Il cuore del tempo è fatto di nastri, ruote, racle, moule, mole, denti, torni, ali. Così si trasforma il battito di un ingranaggio nel ritmo delle ore e dei giorni. Quanto a lungo può vivere un orologio? Idealmente per sempre. Pare un’aspirazione romantica se non fosse ancorata alla dimensione pratica e minuta della cura. Rhabiller è un’operazione lenta e controintuitiva rispetto a una contemporaneità orientata all’obsolescenza, che sostituisce ciò che usura. Riparare vuol dire rimettere in moto, preparare di nuovo, rimettere al mondo. Un’idea che l’Occidente ha declinato soprattutto in ambito psicologico e legale (un lavoro di giustizia e ricucitura dei legami e del tessuto sociale, fin dai tempi del teatro greco) e che l’Oriente ha sviluppato nell’arte-simbolo della rinascita: il kintsugi, che veste d’oro e valore la rottura, la crepa, l’errore.

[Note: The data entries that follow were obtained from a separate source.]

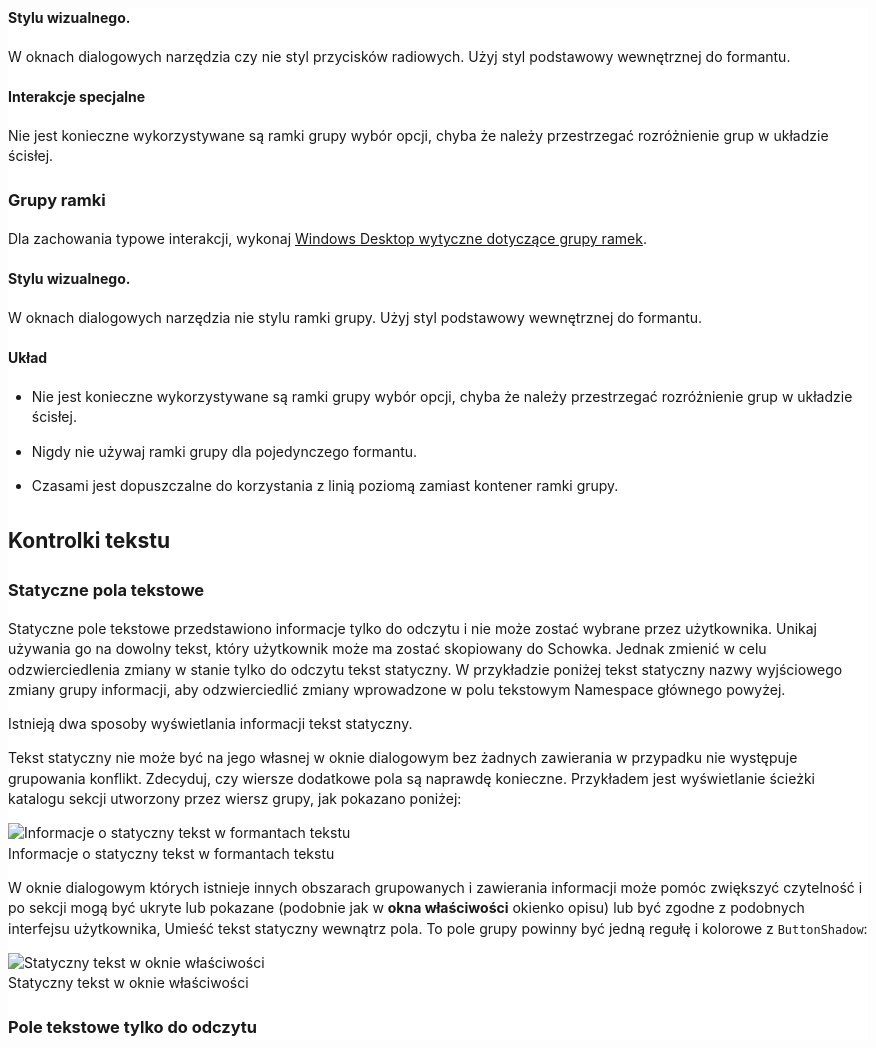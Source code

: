 #### <a name="visual-style"></a>Stylu wizualnego.  
W oknach dialogowych narzędzia czy nie styl przycisków radiowych. Użyj styl podstawowy wewnętrznej do formantu.  
  
#### <a name="specialized-interactions"></a>Interakcje specjalne  
Nie jest konieczne wykorzystywane są ramki grupy wybór opcji, chyba że należy przestrzegać rozróżnienie grup w układzie ścisłej.  
  
###  <a name="BKMK_GroupFrames"></a>Grupy ramki  
Dla zachowania typowe interakcji, wykonaj [Windows Desktop wytyczne dotyczące grupy ramek](https://msdn.microsoft.com/en-us/library/windows/desktop/dn742405\(v=vs.85\).aspx).  
  
#### <a name="visual-style"></a>Stylu wizualnego.  
W oknach dialogowych narzędzia nie stylu ramki grupy. Użyj styl podstawowy wewnętrznej do formantu.  
  
#### <a name="layout"></a>Układ  
  
-   Nie jest konieczne wykorzystywane są ramki grupy wybór opcji, chyba że należy przestrzegać rozróżnienie grup w układzie ścisłej.  
  
-   Nigdy nie używaj ramki grupy dla pojedynczego formantu.  
  
-   Czasami jest dopuszczalne do korzystania z linią poziomą zamiast kontener ramki grupy.  
  
##  <a name="BKMK_TextControls"></a>Kontrolki tekstu

### <a name="static-text-fields"></a>Statyczne pola tekstowe

Statyczne pole tekstowe przedstawiono informacje tylko do odczytu i nie może zostać wybrane przez użytkownika. Unikaj używania go na dowolny tekst, który użytkownik może ma zostać skopiowany do Schowka. Jednak zmienić w celu odzwierciedlenia zmiany w stanie tylko do odczytu tekst statyczny. W przykładzie poniżej tekst statyczny nazwy wyjściowego zmiany grupy informacji, aby odzwierciedlić zmiany wprowadzone w polu tekstowym Namespace głównego powyżej.

Istnieją dwa sposoby wyświetlania informacji tekst statyczny.

Tekst statyczny nie może być na jego własnej w oknie dialogowym bez żadnych zawierania w przypadku nie występuje grupowania konflikt. Zdecyduj, czy wiersze dodatkowe pola są naprawdę konieczne. Przykładem jest wyświetlanie ścieżki katalogu sekcji utworzony przez wiersz grupy, jak pokazano poniżej:  

![Informacje o statyczny tekst w formantach tekstu](../../extensibility/ux-guidelines/media/DisplayingStaticText.png "DisplayingStaticText.png")<br />Informacje o statyczny tekst w formantach tekstu

W oknie dialogowym których istnieje innych obszarach grupowanych i zawierania informacji może pomóc zwiększyć czytelność i po sekcji mogą być ukryte lub pokazane (podobnie jak w **okna właściwości** okienko opisu) lub być zgodne z podobnych interfejsu użytkownika, Umieść tekst statyczny wewnątrz pola. To pole grupy powinny być jedną regułę i kolorowe z `ButtonShadow`:

![Statyczny tekst w oknie właściwości](../../extensibility/ux-guidelines/media/PropertiesWindow.png "PropertiesWindow.png")<br />Statyczny tekst w oknie właściwości

### <a name="read-only-text-box"></a>Pole tekstowe tylko do odczytu

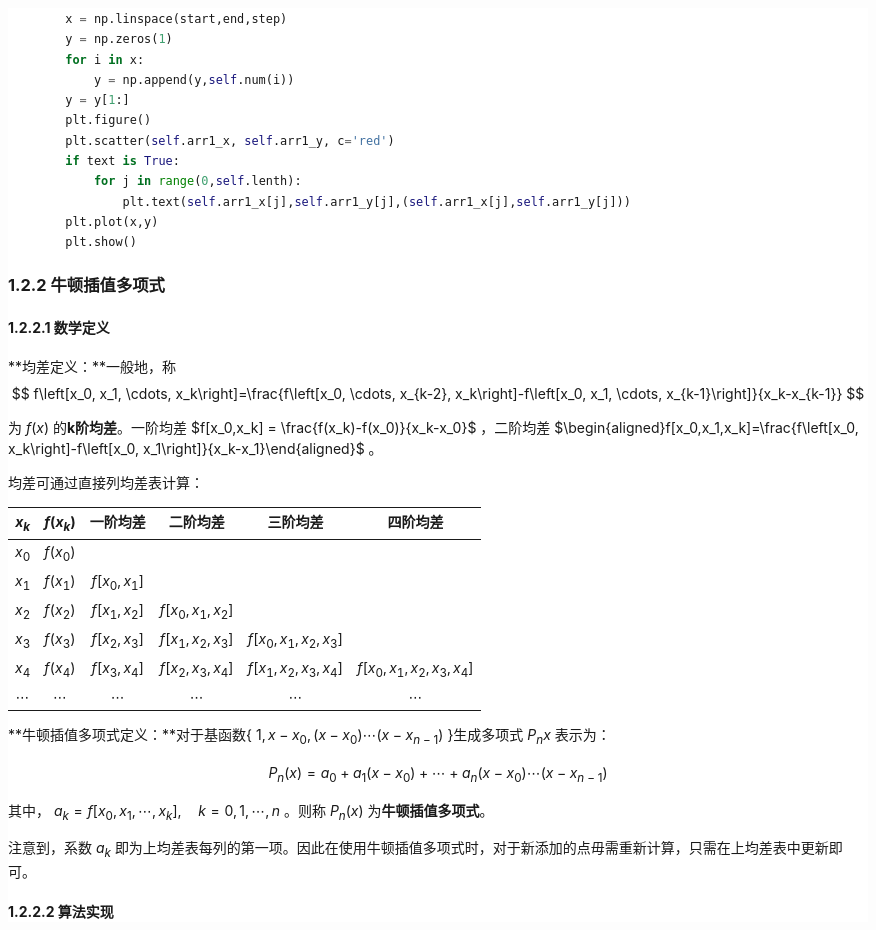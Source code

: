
 ```python
        x = np.linspace(start,end,step)
        y = np.zeros(1)
        for i in x:
            y = np.append(y,self.num(i))
        y = y[1:]
        plt.figure()
        plt.scatter(self.arr1_x, self.arr1_y, c='red')
        if text is True:
            for j in range(0,self.lenth):
                plt.text(self.arr1_x[j],self.arr1_y[j],(self.arr1_x[j],self.arr1_y[j]))
        plt.plot(x,y)
        plt.show()
```

### 1.2.2 牛顿插值多项式

#### 1.2.2.1 数学定义

**均差定义：**一般地，称
$$
f\left[x_0, x_1, \cdots, x_k\right]=\frac{f\left[x_0, \cdots, x_{k-2}, x_k\right]-f\left[x_0, x_1, \cdots, x_{k-1}\right]}{x_k-x_{k-1}}
$$

为 $f(x)$ 的**k阶均差**。一阶均差 $f[x_0,x_k] = \frac{f(x_k)-f(x_0)}{x_k-x_0}$ ，二阶均差 $\begin{aligned}f[x_0,x_1,x_k]=\frac{f\left[x_0, x_k\right]-f\left[x_0, x_1\right]}{x_k-x_1}\end{aligned}$ 。

均差可通过直接列均差表计算：

|  $x_k$   | $f(x_k)$ |   一阶均差   |     二阶均差     |       三阶均差       |         四阶均差         |
| :------: | :------: | :----------: | :--------------: | :------------------: | :----------------------: |
|  $x_0$   | $f(x_0)$ |              |                  |                      |                          |
|  $x_1$   | $f(x_1)$ | $f[x_0,x_1]$ |                  |                      |                          |
|  $x_2$   | $f(x_2)$ | $f[x_1,x_2]$ | $f[x_0,x_1,x_2]$ |                      |                          |
|  $x_3$   | $f(x_3)$ | $f[x_2,x_3]$ | $f[x_1,x_2,x_3]$ | $f[x_0,x_1,x_2,x_3]$ |                          |
|  $x_4$   | $f(x_4)$ | $f[x_3,x_4]$ | $f[x_2,x_3,x_4]$ | $f[x_1,x_2,x_3,x_4]$ | $f[x_0,x_1,x_2,x_3,x_4]$ |
| $\cdots$ | $\cdots$ |   $\cdots$   |     $\cdots$     |       $\cdots$       |         $\cdots$         |

**牛顿插值多项式定义：**对于基函数{ ${1,x-x_0,(x-x_0)\cdots(x-x_{n-1})}$ }生成多项式 $P_n{x}$ 表示为：

$$
P_n(x)=a_0+a_1\left(x-x_0\right)+\cdots+a_n\left(x-x_0\right) \cdots\left(x-x_{n-1}\right)
$$

其中， $a_k=f\left[x_0, x_1, \cdots, x_k\right], \quad k=0,1, \cdots, n$ 。则称 $P_n(x)$ 为**牛顿插值多项式**。

注意到，系数 $a_k$ 即为上均差表每列的第一项。因此在使用牛顿插值多项式时，对于新添加的点毋需重新计算，只需在上均差表中更新即可。

#### 1.2.2.2 算法实现
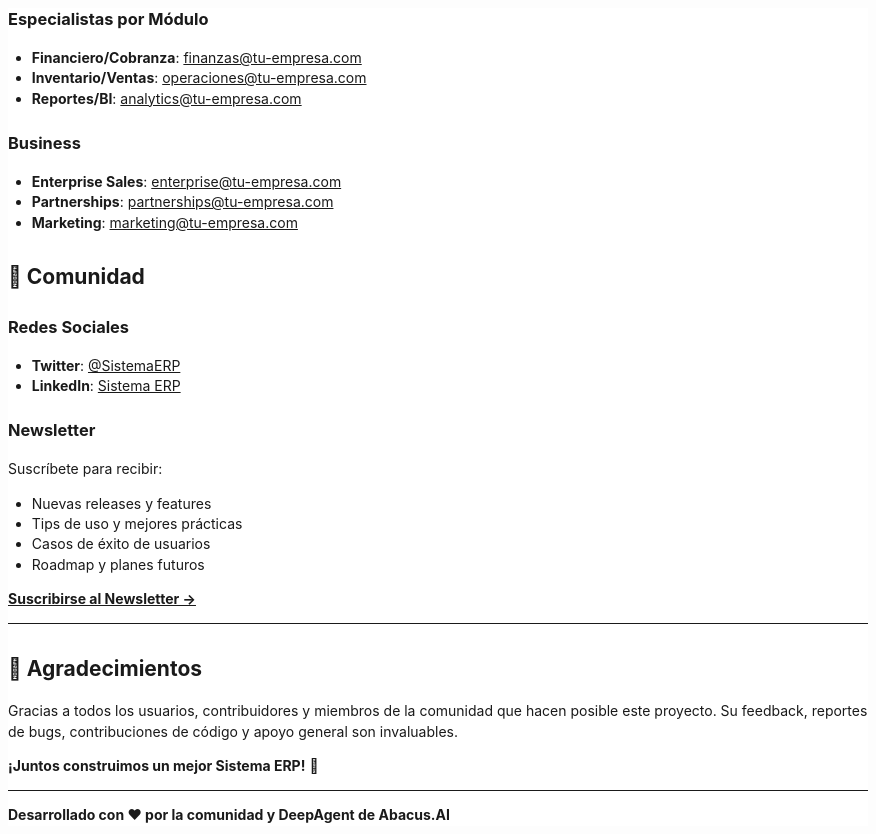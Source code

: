 ### Especialistas por Módulo
- **Financiero/Cobranza**: finanzas@tu-empresa.com
- **Inventario/Ventas**: operaciones@tu-empresa.com
- **Reportes/BI**: analytics@tu-empresa.com

### Business
- **Enterprise Sales**: enterprise@tu-empresa.com
- **Partnerships**: partnerships@tu-empresa.com
- **Marketing**: marketing@tu-empresa.com

## 🎉 Comunidad

### Redes Sociales
- **Twitter**: [@SistemaERP](https://twitter.com/sistemaerp)
- **LinkedIn**: [Sistema ERP](https://linkedin.com/company/sistema-erp)

### Newsletter
Suscríbete para recibir:
- Nuevas releases y features
- Tips de uso y mejores prácticas  
- Casos de éxito de usuarios
- Roadmap y planes futuros

**[Suscribirse al Newsletter →](https://tu-empresa.com/newsletter)**

---

## 🙏 Agradecimientos

Gracias a todos los usuarios, contribuidores y miembros de la comunidad que hacen posible este proyecto. Su feedback, reportes de bugs, contribuciones de código y apoyo general son invaluables.

**¡Juntos construimos un mejor Sistema ERP!** 🚀

---

**Desarrollado con ❤️ por la comunidad y DeepAgent de Abacus.AI**
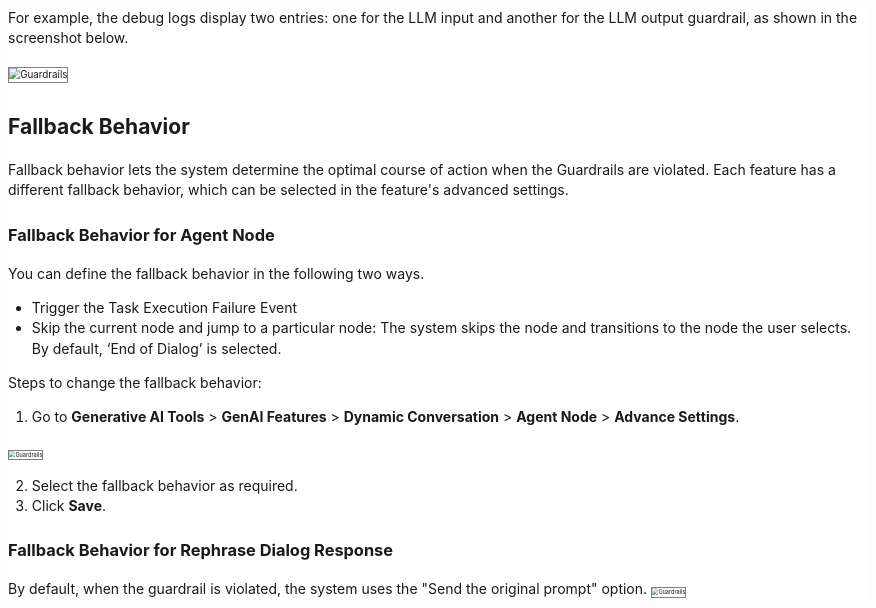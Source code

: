For example, the debug logs display two entries: one for the LLM input and another for the LLM output guardrail, as shown in the screenshot below.

<img src="../images/guardrails7.1.png" alt="Guardrails" title="Guardrails" style="border: 1px solid gray; zoom:70%;">



## Fallback Behavior

Fallback behavior lets the system determine the optimal course of action when the Guardrails are violated. Each feature has a different fallback behavior, which can be selected in the feature's advanced settings.


### Fallback Behavior for Agent Node

You can define the fallback behavior in the following two ways.



* Trigger the Task Execution Failure Event
* Skip the current node and jump to a particular node: The system skips the node and transitions to the node the user selects. By default, ‘End of Dialog’ is selected.

Steps to change the fallback behavior:



1. Go to **Generative AI Tools** > **GenAI Features** > **Dynamic Conversation** > **Agent Node** > **Advance Settings**.  
<img src="../images/guardrails3.png" alt="Guardrails" title="Guardrails" style="border: 1px solid gray; zoom:40%;">

2. Select the fallback behavior as required.
3. Click **Save**.



### Fallback Behavior for Rephrase Dialog Response

By default, when the guardrail is violated, the system uses the "Send the original prompt" option.  <img src="../images/guardrails8.png" alt="Guardrails" title="Guardrails" style="border: 1px solid gray; zoom:40%;">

C’è però un settore in cui l’abilità riparativa è tecnica di precisione manuale coltivata e sviluppata da decenni per preservare la cultura manifatturiera: l’alta orologeria. A Ginevra e nella vicina Plan-les-Ouates, la filosofia del rhabiller significa garantire a qualunque segnatempo l’opzione di una longevità che attraversa secoli e generazioni e sfiora il per sempre. Si tratta del laboratorio interno di Patek Philippe, che per la prima volta ha aperto le sue porte a HTSI.